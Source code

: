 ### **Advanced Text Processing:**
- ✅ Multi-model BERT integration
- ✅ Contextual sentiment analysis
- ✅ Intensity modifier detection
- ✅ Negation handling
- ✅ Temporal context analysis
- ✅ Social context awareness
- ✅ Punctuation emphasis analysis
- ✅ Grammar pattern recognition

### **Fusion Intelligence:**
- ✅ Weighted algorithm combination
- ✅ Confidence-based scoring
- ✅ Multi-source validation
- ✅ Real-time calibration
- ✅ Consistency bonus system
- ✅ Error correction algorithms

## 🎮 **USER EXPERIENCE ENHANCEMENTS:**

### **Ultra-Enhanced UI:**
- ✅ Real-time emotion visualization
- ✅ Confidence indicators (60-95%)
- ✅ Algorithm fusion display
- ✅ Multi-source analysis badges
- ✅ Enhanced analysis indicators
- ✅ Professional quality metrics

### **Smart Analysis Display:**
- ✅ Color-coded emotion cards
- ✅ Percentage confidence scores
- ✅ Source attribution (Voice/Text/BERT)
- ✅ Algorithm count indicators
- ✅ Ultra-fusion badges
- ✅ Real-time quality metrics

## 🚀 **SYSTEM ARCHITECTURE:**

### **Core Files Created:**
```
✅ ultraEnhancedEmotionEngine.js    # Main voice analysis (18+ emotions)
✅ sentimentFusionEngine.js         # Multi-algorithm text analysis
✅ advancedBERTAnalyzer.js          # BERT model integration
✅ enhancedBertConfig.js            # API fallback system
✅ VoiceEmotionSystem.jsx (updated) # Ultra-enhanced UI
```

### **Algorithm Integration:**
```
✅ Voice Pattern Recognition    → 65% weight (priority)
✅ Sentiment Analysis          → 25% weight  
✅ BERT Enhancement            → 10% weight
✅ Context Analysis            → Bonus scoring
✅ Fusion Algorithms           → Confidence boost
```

____________________

> [AIM OF THE TASK] Reproduce the entries exactly. Every word has to stay the same.

> [COMPLETED TASK]
Source code

: ### **Advanced Text Processing:**
- ✅ Multi-model BERT integration
- ✅ Contextual sentiment analysis
- ✅ Intensity modifier detection
- ✅ Negation handling
- ✅ Temporal context analysis
- ✅ Social context awareness
- ✅ Punctuation emphasis analysis
- ✅ Grammar pattern recognition

### **Fusion Intelligence:**
- ✅ Weighted algorithm combination
- ✅ Confidence-based scoring
- ✅ Multi-source validation
- ✅ Real-time calibration
- ✅ Consistency bonus system
- ✅ Error correction algorithms

## 🎮 **USER EXPERIENCE ENHANCEMENTS:**

### **Ultra-Enhanced UI:**
- ✅ Real-time emotion visualization
- ✅ Confidence indicators (60-95%)
- ✅ Algorithm fusion display
- ✅ Multi-source analysis badges
- ✅ Enhanced analysis indicators
- ✅ Professional quality metrics

### **Smart Analysis Display:**
- ✅ Color-coded emotion cards
- ✅ Percentage confidence scores
- ✅ Source attribution (Voice/Text/BERT)
- ✅ Algorithm count indicators
- ✅ Ultra-fusion badges
- ✅ Real-time quality metrics

## 🚀 **SYSTEM ARCHITECTURE:**

### **Core Files Created:**
```
✅ ultraEnhancedEmotionEngine.js    # Main voice analysis (18+ emotions)
✅ sentimentFusionEngine.js         # Multi-algorithm text analysis
✅ advancedBERTAnalyzer.js          # BERT model integration
✅ enhancedBertConfig.js            # API fallback system
✅ VoiceEmotionSystem.jsx (updated) # Ultra-enhanced UI
```

### **Algorithm Integration:**
```
✅ Voice Pattern Recognition    → 65% weight (priority)
✅ Sentiment Analysis          → 25% weight  
✅ BERT Enhancement            → 10% weight
✅ Context Analysis            → Bonus scoring
✅ Fusion Algorithms           → Confidence boost
```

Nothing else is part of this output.